> _Try it_:
Would you restate the listing word for word, with the images omitted?

> _Supplied records_:
******

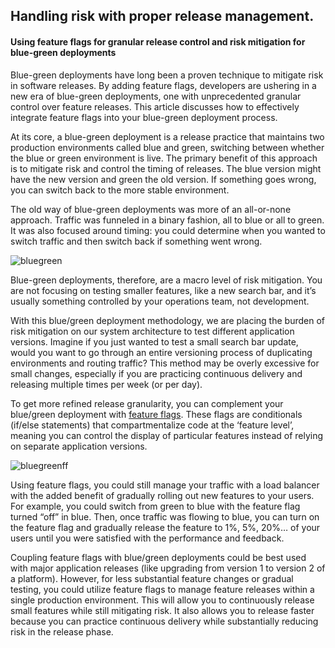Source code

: ## Handling risk with proper release management.
#### Using feature flags for granular release control and risk mitigation for blue-green deployments

Blue-green deployments have long been a proven technique to mitigate risk in software releases. By adding feature flags, developers are ushering in a new era of blue-green deployments, one with unprecedented granular control over feature releases. This article discusses how to effectively integrate feature flags into your blue-green deployment process.

At its core, a blue-green deployment is a release practice that maintains two production environments called blue and green, switching between whether the blue or green environment is live. The primary benefit of this approach is to mitigate risk and control the timing of releases. The blue version might have the new version and green the old version. If something goes wrong, you can switch back to the more stable environment.

The old way of blue-green deployments was more of an all-or-none approach. Traffic was funneled in a binary fashion, all to blue or all to green. It was also focused around timing: you could determine when you wanted to switch traffic and then switch back if something went wrong.

![bluegreen](https://launchdarkly.com/images/guide/bluegreen.jpg "blue-green deployment")

Blue-green deployments, therefore, are a macro level of risk mitigation. You are not focusing on testing smaller features, like a new search bar, and it’s usually something controlled by your operations team, not development.

With this blue/green deployment methodology, we are placing the burden of risk mitigation on our system architecture to test different application versions. Imagine if you just wanted to test a small search bar update, would you want to go through an entire versioning process of duplicating environments and routing traffic? This method may be overly excessive for small changes, especially if you are practicing continuous delivery and releasing multiple times per week (or per day).

To get more refined release granularity, you can complement your blue/green deployment with [feature flags](http://blog.launchdarkly.com/feature-flag-driven-development/). These flags are conditionals (if/else statements) that compartmentalize code at the ‘feature level’, meaning you can control the display of particular features instead of relying on separate application versions.

![bluegreenff](https://launchdarkly.com/images/guide/bluegreenfeatureflags.jpg "blue-green feature flags")

Using feature flags, you could still manage your traffic with a load balancer with the added benefit of gradually rolling out new features to your users. For example, you could switch from green to blue with the feature flag turned “off” in blue. Then, once traffic was flowing to blue, you can turn on the feature flag and gradually release the feature to 1%, 5%, 20%… of your users until you were satisfied with the performance and feedback.

Coupling feature flags with blue/green deployments could be best used with major application releases (like upgrading from version 1 to version 2 of a platform). However, for less substantial feature changes or gradual testing, you could utilize feature flags to manage feature releases within a single production environment. This will allow you to continuously release small features while still mitigating risk. It also allows you to release faster because you can practice continuous delivery while substantially reducing risk in the release phase.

******

> _Answer space_:
Source code

: ## Handling risk with proper release management.
#### Using feature flags for granular release control and risk mitigation for blue-green deployments

Blue-green deployments have long been a proven technique to mitigate risk in software releases. By adding feature flags, developers are ushering in a new era of blue-green deployments, one with unprecedented granular control over feature releases. This article discusses how to effectively integrate feature flags into your blue-green deployment process.

At its core, a blue-green deployment is a release practice that maintains two production environments called blue and green, switching between whether the blue or green environment is live. The primary benefit of this approach is to mitigate risk and control the timing of releases. The blue version might have the new version and green the old version. If something goes wrong, you can switch back to the more stable environment.

The old way of blue-green deployments was more of an all-or-none approach. Traffic was funneled in a binary fashion, all to blue or all to green. It was also focused around timing: you could determine when you wanted to switch traffic and then switch back if something went wrong.

![bluegreen](https://launchdarkly.com/images/guide/bluegreen.jpg "blue-green deployment")

Blue-green deployments, therefore, are a macro level of risk mitigation. You are not focusing on testing smaller features, like a new search bar, and it’s usually something controlled by your operations team, not development.

With this blue/green deployment methodology, we are placing the burden of risk mitigation on our system architecture to test different application versions. Imagine if you just wanted to test a small search bar update, would you want to go through an entire versioning process of duplicating environments and routing traffic? This method may be overly excessive for small changes, especially if you are practicing continuous delivery and releasing multiple times per week (or per day).

To get more refined release granularity, you can complement your blue/green deployment with [feature flags](http://blog.launchdarkly.com/feature-flag-driven-development/). These flags are conditionals (if/else statements) that compartmentalize code at the ‘feature level’, meaning you can control the display of particular features instead of relying on separate application versions.

![bluegreenff](https://launchdarkly.com/images/guide/bluegreenfeatureflags.jpg "blue-green feature flags")

Using feature flags, you could still manage your traffic with a load balancer with the added benefit of gradually rolling out new features to your users. For example, you could switch from green to blue with the feature flag turned “off” in blue. Then, once traffic was flowing to blue, you can turn on the feature flag and gradually release the feature to 1%, 5%, 20%… of your users until you were satisfied with the performance and feedback.

Coupling feature flags with blue/green deployments could be best used with major application releases (like upgrading from version 1 to version 2 of a platform). However, for less substantial feature changes or gradual testing, you could utilize feature flags to manage feature releases within a single production environment. This will allow you to continuously release small features while still mitigating risk. It also allows you to release faster because you can practice continuous delivery while substantially reducing risk in the release phase.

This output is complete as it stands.